--- EXERCISE DESCRIPTION ---
Return the following from the records below: each line, word for word, starting with the line that contains "G \approx A" and going on through the line that contains "the gap is about", with nothing outside that range.

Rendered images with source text
-=-=-
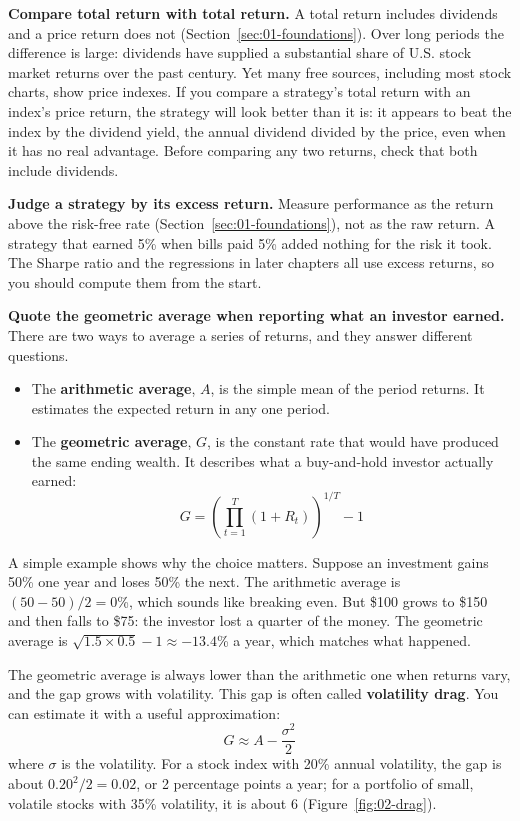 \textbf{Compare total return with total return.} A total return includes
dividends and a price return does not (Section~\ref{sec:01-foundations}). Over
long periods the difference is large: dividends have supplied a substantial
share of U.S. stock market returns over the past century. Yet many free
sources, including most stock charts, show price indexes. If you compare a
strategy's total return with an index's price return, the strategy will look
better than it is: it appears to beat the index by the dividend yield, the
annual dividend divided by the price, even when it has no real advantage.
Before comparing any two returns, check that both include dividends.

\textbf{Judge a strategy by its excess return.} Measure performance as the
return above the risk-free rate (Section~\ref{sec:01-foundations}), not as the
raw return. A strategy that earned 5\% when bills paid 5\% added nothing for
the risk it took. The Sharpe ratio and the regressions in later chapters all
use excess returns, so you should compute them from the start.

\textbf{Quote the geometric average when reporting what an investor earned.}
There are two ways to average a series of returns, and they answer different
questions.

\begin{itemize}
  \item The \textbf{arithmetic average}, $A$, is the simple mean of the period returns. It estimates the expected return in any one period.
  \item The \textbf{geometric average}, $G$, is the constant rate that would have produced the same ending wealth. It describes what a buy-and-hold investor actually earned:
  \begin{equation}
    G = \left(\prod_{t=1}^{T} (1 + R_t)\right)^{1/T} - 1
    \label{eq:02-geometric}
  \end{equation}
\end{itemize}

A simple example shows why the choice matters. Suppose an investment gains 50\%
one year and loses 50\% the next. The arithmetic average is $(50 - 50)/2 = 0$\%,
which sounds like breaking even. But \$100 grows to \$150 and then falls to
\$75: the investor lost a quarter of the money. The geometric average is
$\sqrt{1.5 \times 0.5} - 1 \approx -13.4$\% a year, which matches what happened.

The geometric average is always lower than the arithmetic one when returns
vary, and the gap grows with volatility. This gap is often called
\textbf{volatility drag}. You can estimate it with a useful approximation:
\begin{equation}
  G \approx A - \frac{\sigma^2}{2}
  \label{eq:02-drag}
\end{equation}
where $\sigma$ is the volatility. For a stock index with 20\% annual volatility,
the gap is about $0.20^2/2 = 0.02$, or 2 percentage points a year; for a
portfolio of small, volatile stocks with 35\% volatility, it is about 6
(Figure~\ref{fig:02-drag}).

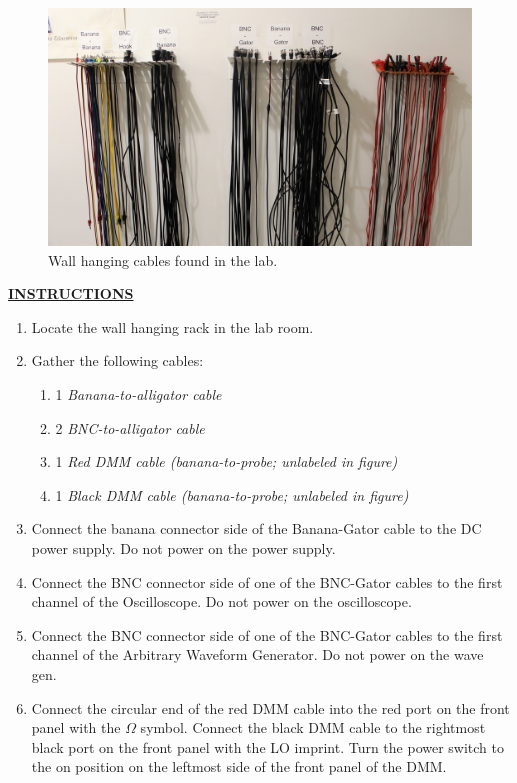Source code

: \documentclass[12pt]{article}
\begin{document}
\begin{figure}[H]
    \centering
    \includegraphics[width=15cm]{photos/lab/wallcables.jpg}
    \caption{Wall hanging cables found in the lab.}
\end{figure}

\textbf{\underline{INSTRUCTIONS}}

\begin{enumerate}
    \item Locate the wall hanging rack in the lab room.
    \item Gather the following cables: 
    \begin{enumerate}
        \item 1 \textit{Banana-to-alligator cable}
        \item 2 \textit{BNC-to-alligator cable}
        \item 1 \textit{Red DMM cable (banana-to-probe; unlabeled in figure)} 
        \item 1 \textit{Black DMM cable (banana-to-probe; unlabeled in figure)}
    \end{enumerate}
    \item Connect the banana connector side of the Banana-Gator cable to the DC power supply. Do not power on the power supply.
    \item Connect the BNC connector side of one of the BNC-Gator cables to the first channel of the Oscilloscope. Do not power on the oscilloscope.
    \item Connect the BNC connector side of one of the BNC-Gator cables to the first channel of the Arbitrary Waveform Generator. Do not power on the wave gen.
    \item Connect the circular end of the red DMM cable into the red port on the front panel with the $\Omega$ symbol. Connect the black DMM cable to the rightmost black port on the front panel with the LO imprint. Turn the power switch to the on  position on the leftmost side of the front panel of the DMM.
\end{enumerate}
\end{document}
-=-=-
--- TASK SOLUTION ---
  G \approx A - \frac{\sigma^2}{2}
  \label{eq:02-drag}
\end{equation}
where $\sigma$ is the volatility. For a stock index with 20\% annual volatility,
the gap is about $0.20^2/2 = 0.02$, or 2 percentage points a year; for a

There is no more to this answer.